> **EXERCISE BRIEF**
Any pictures in the records below must be left out when you repeat the lines from the line containing "in 2 seconds)." through the line containing "## WarCardGame builded with SwiftUI" exactly.

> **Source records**
┌──

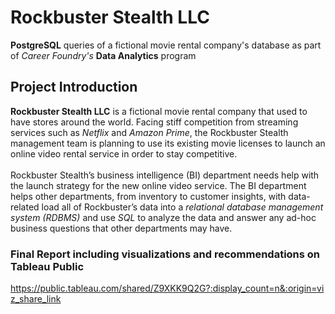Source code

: # Rockbuster Stealth LLC
**PostgreSQL** queries of a fictional movie rental company's database as part of *Career Foundry's* **Data Analytics** program
## Project Introduction
**Rockbuster Stealth LLC** is a fictional movie rental company that used to have stores around the
world. Facing stiff competition from streaming services such as *Netflix* and *Amazon Prime*,
the Rockbuster Stealth management team is planning to use its existing movie licenses to
launch an online video rental service in order to stay competitive.
<br>
<br>
Rockbuster Stealth’s business intelligence (BI) department needs help with the launch strategy for the new online video service. The BI
department helps other departments, from inventory to customer insights, with data-related load all of Rockbuster’s data into a *relational database management system (RDBMS)* and use *SQL* to analyze the data and answer any ad-hoc business questions that other departments may have.
<br>
### Final Report including visualizations and recommendations on Tableau Public
https://public.tableau.com/shared/Z9XKK9Q2G?:display_count=n&:origin=viz_share_link
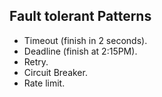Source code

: Fault tolerant Patterns
-

* Timeout (finish in 2 seconds).
* Deadline (finish at 2:15PM).
* Retry.
* Circuit Breaker.
* Rate limit.

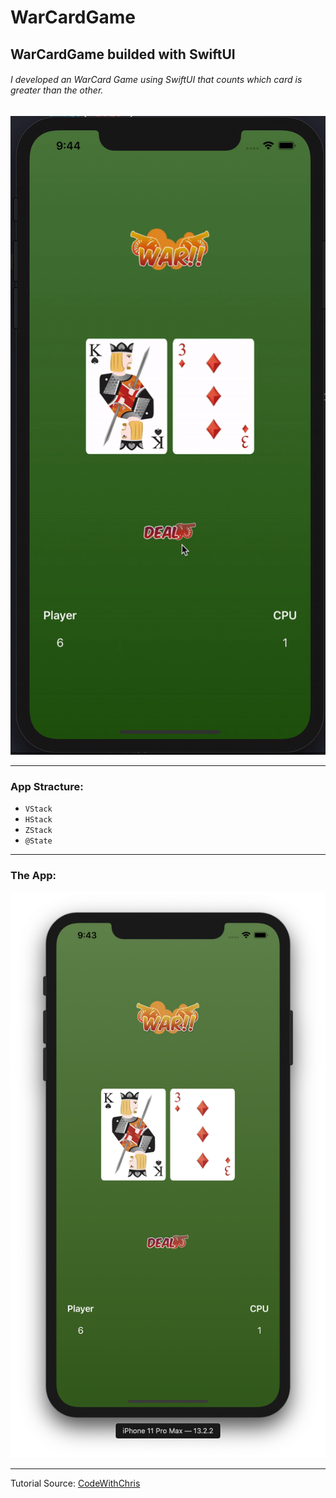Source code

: # WarCardGame

## WarCardGame builded with SwiftUI

###### I developed an WarCard Game using SwiftUI that counts which card is greater than the other.

![Preview](Assets/WarCardGame.gif)

---

### App Stracture:

+ `VStack`
+ `HStack`
+ `ZStack`
+ `@State`

---

### The App:
![](Assets/WarCardGame.png)

---

Tutorial Source: [CodeWithChris](https://www.youtube.com/watch?v=lIxq4TCdlRU)
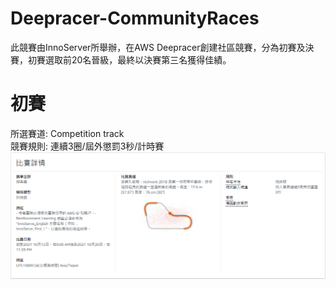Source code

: # Deepracer-CommunityRaces
此競賽由InnoServer所舉辦，在AWS Deepracer創建社區競賽，分為初賽及決賽，初賽選取前20名晉級，最終以決賽第三名獲得佳績。  



# 初賽
所選賽道: Competition track  
競賽規則: 連續3圈/屆外懲罰3秒/計時賽  
<img src = "https://github.com/ZaWaLuDo77/Deepracer-CommunityRaces/blob/main/picture/001.png" width = "775"/>

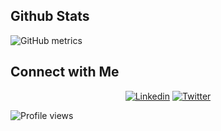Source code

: 
## Github Stats
![GitHub metrics](https://metrics.lecoq.io/Thoybur-Rohman)  


## Connect with Me

<p align="center">
  <a href="https://www.linkedin.com/in/thoybur-samir-rohman/"><img alt="Linkedin" title="Thoybur Rohman Linkedin" src="https://img.shields.io/badge/LinkedIn-0077B5?style=for-the-badge&logo=linkedin&logoColor=white"></a>
<a href="https://twitter.com/T44YYB"><img alt="Twitter" title="Thoybur Rohman Twitter" src="https://img.shields.io/badge/Twitter-1DA1F2?style=for-the-badge&logo=twitter&logoColor=white"></a>

![Profile views](https://gpvc.arturio.dev/Thoybur-Rohman)  

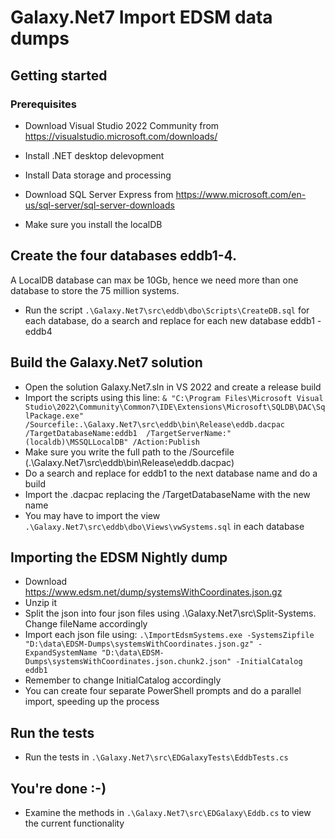 # Galaxy.Net7 Import EDSM data dumps

## Getting started

### Prerequisites
- Download Visual Studio 2022 Community from https://visualstudio.microsoft.com/downloads/
- Install .NET desktop delevopment
- Install Data storage and processing

- Download SQL Server Express from https://www.microsoft.com/en-us/sql-server/sql-server-downloads
- Make sure you install the localDB

## Create the four databases eddb1-4. 
A LocalDB database can max be 10Gb, hence we need more than one database to store the 75 million systems.
- Run the script `.\Galaxy.Net7\src\eddb\dbo\Scripts\CreateDB.sql` for each database, do a search and replace 
for each new database eddb1 - eddb4

## Build the Galaxy.Net7 solution
- Open the solution Galaxy.Net7.sln in VS 2022 and create a release build
- Import the scripts using this line:
	`& "C:\Program Files\Microsoft Visual Studio\2022\Community\Common7\IDE\Extensions\Microsoft\SQLDB\DAC\SqlPackage.exe" 
	/Sourcefile:.\Galaxy.Net7\src\eddb\bin\Release\eddb.dacpac /TargetDatabaseName:eddb1 
	/TargetServerName:"(localdb)\MSSQLLocalDB" /Action:Publish`
- Make sure you write the full path to the /Sourcefile (.\Galaxy.Net7\src\eddb\bin\Release\eddb.dacpac)
- Do a search and replace for eddb1 to the next database name and do a build
- Import the .dacpac replacing the /TargetDatabaseName with the new name
- You may have to import the view `.\Galaxy.Net7\src\eddb\dbo\Views\vwSystems.sql` in each database

## Importing the EDSM Nightly dump
- Download https://www.edsm.net/dump/systemsWithCoordinates.json.gz
- Unzip it
- Split the json into four json files using .\Galaxy.Net7\src\Split-Systems. Change fileName accordingly
- Import each json file using:
	`.\ImportEdsmSystems.exe -SystemsZipfile "D:\data\EDSM-Dumps\systemsWithCoordinates.json.gz" -ExpandSystemName "D:\data\EDSM-Dumps\systemsWithCoordinates.json.chunk2.json" -InitialCatalog eddb1`
- Remember to change InitialCatalog accordingly
- You can create four separate PowerShell prompts and do a parallel import, speeding up the process

## Run the tests
- Run the tests in `.\Galaxy.Net7\src\EDGalaxyTests\EddbTests.cs`

## You're done :-)
- Examine the methods in `.\Galaxy.Net7\src\EDGalaxy\Eddb.cs` to view the current functionality








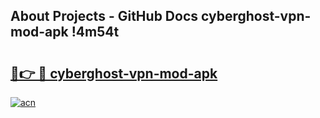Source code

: ## About Projects - GitHub Docs cyberghost-vpn-mod-apk !4m54t

# <h2><a href="https://andorid.site?title=cyberghost-vpn-mod-apk&ref=19M">🔗👉 🔴 cyberghost-vpn-mod-apk</a></h2>

[![acn](https://github.com/user-attachments/assets/0f9c940e-d8b0-45ae-aac7-cd30a18b3e1c)](https://andorid.site?title=cyberghost-vpn-mod-apk&ref=19M)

└──

> **WRITTEN REPLY**
* Timeout (finish in 2 seconds).
* Deadline (finish at 2:15PM).
* Retry.
* Circuit Breaker.
* Rate limit.

Source code

: # WarCardGame

## WarCardGame builded with SwiftUI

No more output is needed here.